Поднялся всеобщий шум: каждый хотел что-то объяснить Груне.

— Эй! Стойте! — проревел Холл и, повернувшись к девушке, резко приказал ей: — Перестаньте, Груня. Вы тоже начинаете терять разум. Через пять минут вы станете не лучше их. Довольно споров, друзья. Перестаньте. Забудем все это. Давайте перейдем к делу. Где шеф, отец мисс Константин? Вы говорите, он велел вам сюда прийти. А зачем вы пришли? Убить его?

Гановер, почувствовав усталость после напряженного спора, вытер свой лоб и кивнул.

— Да, таково наше намерение, — сказал он спокойно. — Конечно, присутствие мисс Константин стесняет нас. Видимо, нам следует попросить ее удалиться.

— Вы чудовище, сэр, — заявила она обходительному ученому. — Я не сойду с этого места. И вы не посмеете убить моего отца. Я повторяю: не посмеете.

— Почему же все-таки до сих пор нет шефа? — спросил Холл.





— Потому что еще не время.
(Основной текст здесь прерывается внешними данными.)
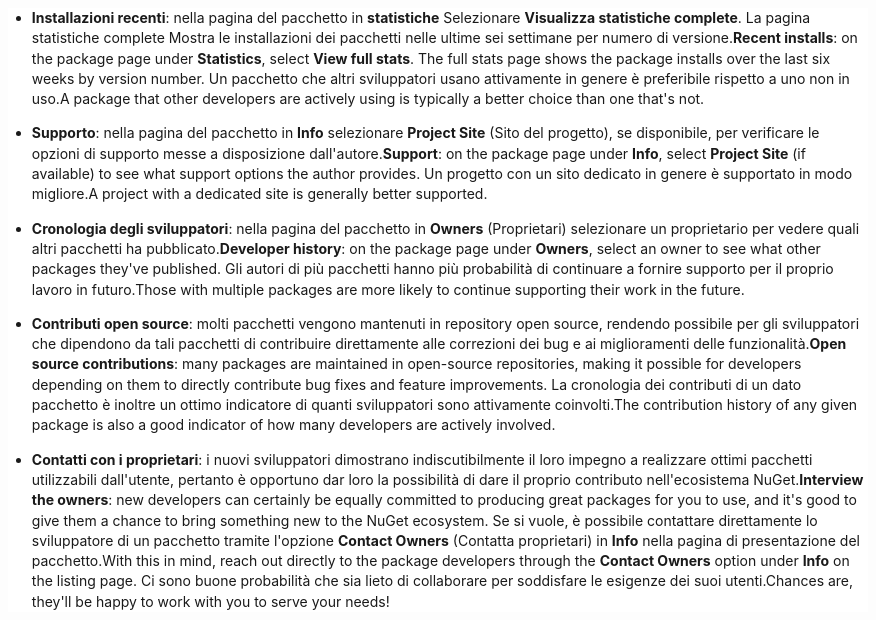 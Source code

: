 - <span data-ttu-id="6ffbd-201">**Installazioni recenti**: nella pagina del pacchetto in **statistiche** Selezionare **Visualizza statistiche complete**. La pagina statistiche complete Mostra le installazioni dei pacchetti nelle ultime sei settimane per numero di versione.</span><span class="sxs-lookup"><span data-stu-id="6ffbd-201">**Recent installs**: on the package page under **Statistics**, select **View full stats**. The full stats page shows the package installs over the last six weeks by version number.</span></span> <span data-ttu-id="6ffbd-202">Un pacchetto che altri sviluppatori usano attivamente in genere è preferibile rispetto a uno non in uso.</span><span class="sxs-lookup"><span data-stu-id="6ffbd-202">A package that other developers are actively using is typically a better choice than one that's not.</span></span>

- <span data-ttu-id="6ffbd-203">**Supporto**: nella pagina del pacchetto in **Info** selezionare **Project Site** (Sito del progetto), se disponibile, per verificare le opzioni di supporto messe a disposizione dall'autore.</span><span class="sxs-lookup"><span data-stu-id="6ffbd-203">**Support**: on the package page under **Info**, select **Project Site** (if available) to see what support options the author provides.</span></span> <span data-ttu-id="6ffbd-204">Un progetto con un sito dedicato in genere è supportato in modo migliore.</span><span class="sxs-lookup"><span data-stu-id="6ffbd-204">A project with a dedicated site is generally better supported.</span></span>

- <span data-ttu-id="6ffbd-205">**Cronologia degli sviluppatori**: nella pagina del pacchetto in **Owners** (Proprietari) selezionare un proprietario per vedere quali altri pacchetti ha pubblicato.</span><span class="sxs-lookup"><span data-stu-id="6ffbd-205">**Developer history**: on the package page under **Owners**, select an owner to see what other packages they've published.</span></span> <span data-ttu-id="6ffbd-206">Gli autori di più pacchetti hanno più probabilità di continuare a fornire supporto per il proprio lavoro in futuro.</span><span class="sxs-lookup"><span data-stu-id="6ffbd-206">Those with multiple packages are more likely to continue supporting their work in the future.</span></span>

- <span data-ttu-id="6ffbd-207">**Contributi open source**: molti pacchetti vengono mantenuti in repository open source, rendendo possibile per gli sviluppatori che dipendono da tali pacchetti di contribuire direttamente alle correzioni dei bug e ai miglioramenti delle funzionalità.</span><span class="sxs-lookup"><span data-stu-id="6ffbd-207">**Open source contributions**: many packages are maintained in open-source repositories, making it possible for developers depending on them to directly contribute bug fixes and feature improvements.</span></span> <span data-ttu-id="6ffbd-208">La cronologia dei contributi di un dato pacchetto è inoltre un ottimo indicatore di quanti sviluppatori sono attivamente coinvolti.</span><span class="sxs-lookup"><span data-stu-id="6ffbd-208">The contribution history of any given package is also a good indicator of how many developers are actively involved.</span></span>

- <span data-ttu-id="6ffbd-209">**Contatti con i proprietari**: i nuovi sviluppatori dimostrano indiscutibilmente il loro impegno a realizzare ottimi pacchetti utilizzabili dall'utente, pertanto è opportuno dar loro la possibilità di dare il proprio contributo nell'ecosistema NuGet.</span><span class="sxs-lookup"><span data-stu-id="6ffbd-209">**Interview the owners**: new developers can certainly be equally committed to producing great packages for you to use, and it's good to give them a chance to bring something new to the NuGet ecosystem.</span></span> <span data-ttu-id="6ffbd-210">Se si vuole, è possibile contattare direttamente lo sviluppatore di un pacchetto tramite l'opzione **Contact Owners** (Contatta proprietari) in **Info** nella pagina di presentazione del pacchetto.</span><span class="sxs-lookup"><span data-stu-id="6ffbd-210">With this in mind, reach out directly to the package developers through the **Contact Owners** option under **Info** on the listing page.</span></span> <span data-ttu-id="6ffbd-211">Ci sono buone probabilità che sia lieto di collaborare per soddisfare le esigenze dei suoi utenti.</span><span class="sxs-lookup"><span data-stu-id="6ffbd-211">Chances are, they'll be happy to work with you to serve your needs!</span></span>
Он позвонил нам, говорил с нами сам и обещал встретиться с нами здесь, в этой комнате, в десять часов. Скоро десять.

— Может быть, он не придет, — усомнился Холл.
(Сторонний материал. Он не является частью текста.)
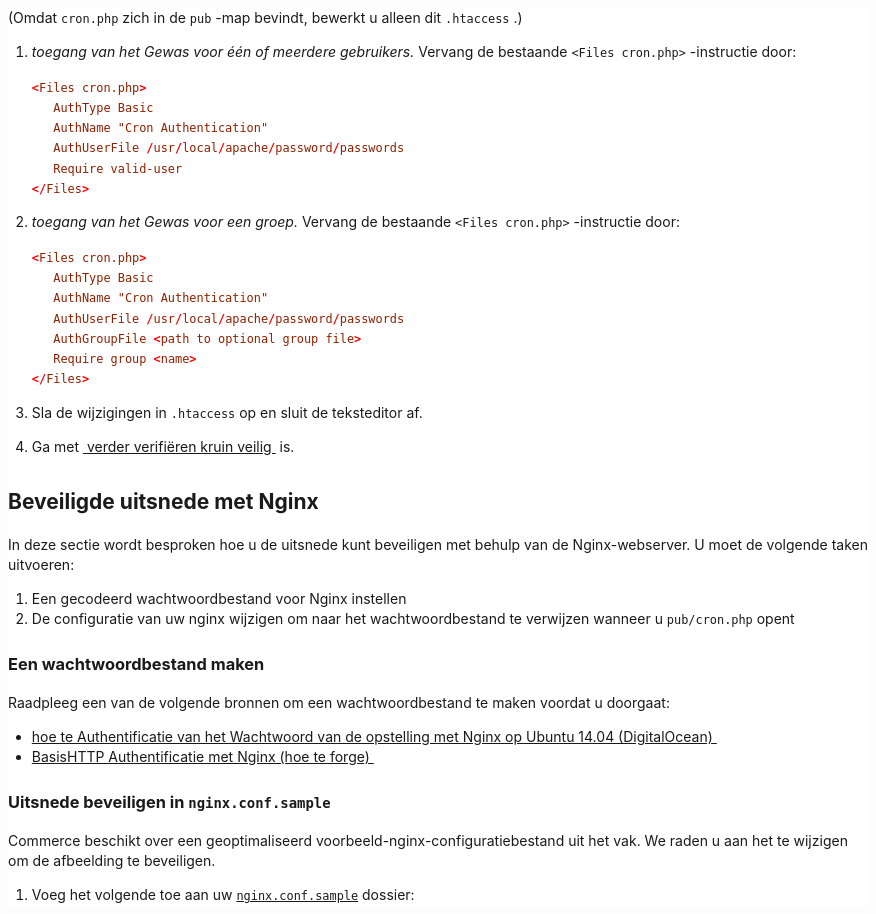    (Omdat `cron.php` zich in de `pub` -map bevindt, bewerkt u alleen dit `.htaccess` .)

1. _toegang van het Gewas voor één of meerdere gebruikers._ Vervang de bestaande `<Files cron.php>` -instructie door:

   ```conf
   <Files cron.php>
      AuthType Basic
      AuthName "Cron Authentication"
      AuthUserFile /usr/local/apache/password/passwords
      Require valid-user
   </Files>
   ```

1. _toegang van het Gewas voor een groep._ Vervang de bestaande `<Files cron.php>` -instructie door:

   ```conf
   <Files cron.php>
      AuthType Basic
      AuthName "Cron Authentication"
      AuthUserFile /usr/local/apache/password/passwords
      AuthGroupFile <path to optional group file>
      Require group <name>
   </Files>
   ```

1. Sla de wijzigingen in `.htaccess` op en sluit de teksteditor af.
1. Ga met [&#x200B; verder verifiëren kruin veilig &#x200B;](#verify-cron-is-secure) is.

## Beveiligde uitsnede met Nginx

In deze sectie wordt besproken hoe u de uitsnede kunt beveiligen met behulp van de Nginx-webserver. U moet de volgende taken uitvoeren:

1. Een gecodeerd wachtwoordbestand voor Nginx instellen
1. De configuratie van uw nginx wijzigen om naar het wachtwoordbestand te verwijzen wanneer u `pub/cron.php` opent

### Een wachtwoordbestand maken

Raadpleeg een van de volgende bronnen om een wachtwoordbestand te maken voordat u doorgaat:

- [&#x200B; hoe te Authentificatie van het Wachtwoord van de opstelling met Nginx op Ubuntu 14.04 (DigitalOcean) &#x200B;](https://www.digitalocean.com/community/tutorials/how-to-set-up-password-authentication-with-nginx-on-ubuntu-14-04)
- [&#x200B; BasisHTTP Authentificatie met Nginx (hoe te forge) &#x200B;](https://www.howtoforge.com/basic-http-authentication-with-nginx)

### Uitsnede beveiligen in `nginx.conf.sample`

Commerce beschikt over een geoptimaliseerd voorbeeld-nginx-configuratiebestand uit het vak. We raden u aan het te wijzigen om de afbeelding te beveiligen.

1. Voeg het volgende toe aan uw [`nginx.conf.sample` &#x200B;](https://github.com/magento/magento2/blob/2.4/nginx.conf.sample) dossier:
— Он дал слово, — последовал простой, но убедительный ответ.

Холл посмотрел на свои часы. До десяти оставалось несколько секунд. И как только истекли эти секунды, дверь открылась и вошел бледный Драгомилов, облаченный в серый дорожный костюм. Он окинул собравшихся мягким взглядом своих бледно-голубых глаз.

— Приветствую вас, уважаемые друзья и братья, — сказал он ровным бесстрастным голосом. — Я вижу все здесь, кроме Хааса. А где он?

Убийцы, совершенно неспособные лгать, смотрели друг на друга с откровенным смущением.

— Где Хаас? — повторил Драгомилов.

— Мы… э… мы точно не знаем, да, именно, не знаем, — неуверенно начал Харкинс.

— Так, а я знаю, и точно, — отрезал Драгомилов. — Сверху, из окна, я наблюдал, как вы сходились. Я узнал всех. Хаас тоже пришел. Сейчас он лежит в кустах справа от дорожки и точно в четырех футах и четырех дюймах от нижнего шарнира ворот. Как раз позавчера я измерял это расстояние. Вы, полагаете, что со стороны Хааса этого мне и следовало ожидать?

— Мы не собирались предвосхищать ваши ожидания, уважаемый шеф, — беззлобно подчеркнул Гановер. — Мы тщательно обсудили ваше приглашение и ваши условия и единодушно пришли к выводу, что посылая Хааса на то место возле дома, мы не нарушали ни своего слова, ни вашего доверия. Согласно вашим условиям…

— Прекрасно, — согласился Драгомилов. — Минутку, я сам их вспомню.

Примерно полминуты, пока царило молчание, он обдумывал свои условия, а потом на лице его появилось удовлетворение.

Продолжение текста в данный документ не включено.